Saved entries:
:::

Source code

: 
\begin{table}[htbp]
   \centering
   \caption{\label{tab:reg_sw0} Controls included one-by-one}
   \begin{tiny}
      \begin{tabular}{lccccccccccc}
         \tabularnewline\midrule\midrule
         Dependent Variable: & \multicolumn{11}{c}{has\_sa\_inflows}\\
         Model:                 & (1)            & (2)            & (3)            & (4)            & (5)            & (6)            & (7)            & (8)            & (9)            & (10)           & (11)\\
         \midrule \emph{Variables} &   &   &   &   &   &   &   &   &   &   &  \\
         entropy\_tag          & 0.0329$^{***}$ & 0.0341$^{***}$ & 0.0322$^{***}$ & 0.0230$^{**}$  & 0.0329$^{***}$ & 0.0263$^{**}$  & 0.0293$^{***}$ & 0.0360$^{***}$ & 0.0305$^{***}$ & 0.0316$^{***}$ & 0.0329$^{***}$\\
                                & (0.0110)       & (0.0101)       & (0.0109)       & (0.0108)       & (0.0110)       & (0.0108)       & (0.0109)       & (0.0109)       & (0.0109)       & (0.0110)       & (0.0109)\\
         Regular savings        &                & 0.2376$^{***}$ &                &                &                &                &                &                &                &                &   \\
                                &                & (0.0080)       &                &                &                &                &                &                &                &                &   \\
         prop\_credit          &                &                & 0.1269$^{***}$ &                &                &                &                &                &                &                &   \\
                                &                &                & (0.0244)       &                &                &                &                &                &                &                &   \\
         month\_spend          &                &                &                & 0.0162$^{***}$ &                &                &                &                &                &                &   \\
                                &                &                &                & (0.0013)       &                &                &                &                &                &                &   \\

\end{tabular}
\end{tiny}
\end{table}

:::

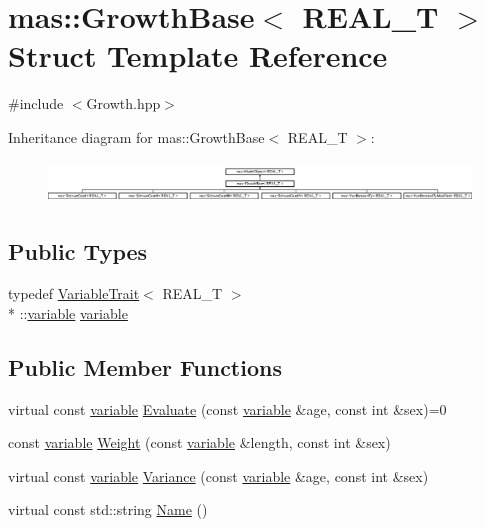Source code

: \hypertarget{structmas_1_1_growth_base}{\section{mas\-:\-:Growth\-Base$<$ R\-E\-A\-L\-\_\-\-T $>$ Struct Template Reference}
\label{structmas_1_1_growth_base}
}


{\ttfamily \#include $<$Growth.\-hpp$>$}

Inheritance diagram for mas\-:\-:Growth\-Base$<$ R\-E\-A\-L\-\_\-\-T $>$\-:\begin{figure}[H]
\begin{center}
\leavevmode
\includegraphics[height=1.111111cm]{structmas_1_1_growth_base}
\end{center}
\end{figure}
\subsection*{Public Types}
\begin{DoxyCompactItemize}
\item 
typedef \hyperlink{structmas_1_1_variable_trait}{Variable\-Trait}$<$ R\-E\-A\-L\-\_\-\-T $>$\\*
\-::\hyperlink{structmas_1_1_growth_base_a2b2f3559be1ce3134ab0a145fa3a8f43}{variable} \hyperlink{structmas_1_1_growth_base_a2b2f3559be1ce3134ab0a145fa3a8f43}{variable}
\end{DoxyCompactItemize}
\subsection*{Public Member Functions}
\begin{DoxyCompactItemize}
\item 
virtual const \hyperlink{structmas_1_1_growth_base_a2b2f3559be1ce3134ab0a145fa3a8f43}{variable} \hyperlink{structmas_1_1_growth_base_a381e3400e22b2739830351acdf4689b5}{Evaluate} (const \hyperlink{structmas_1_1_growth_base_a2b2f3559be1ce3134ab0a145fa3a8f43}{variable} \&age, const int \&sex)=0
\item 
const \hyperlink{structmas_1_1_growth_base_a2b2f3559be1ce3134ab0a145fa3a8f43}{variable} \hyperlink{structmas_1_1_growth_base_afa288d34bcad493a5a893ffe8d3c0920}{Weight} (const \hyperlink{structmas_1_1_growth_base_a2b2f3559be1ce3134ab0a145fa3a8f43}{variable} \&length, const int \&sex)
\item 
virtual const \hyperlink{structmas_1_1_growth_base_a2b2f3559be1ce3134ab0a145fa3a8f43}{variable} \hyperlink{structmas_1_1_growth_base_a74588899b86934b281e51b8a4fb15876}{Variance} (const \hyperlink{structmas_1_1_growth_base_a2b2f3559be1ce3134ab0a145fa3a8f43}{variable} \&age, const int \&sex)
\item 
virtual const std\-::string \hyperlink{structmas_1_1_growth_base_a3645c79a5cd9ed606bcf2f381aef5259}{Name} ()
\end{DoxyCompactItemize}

:::

TASK PROMPT:
Only a number is needed here: how many lines of the data include the word "begin"?

WRITTEN REPLY:
7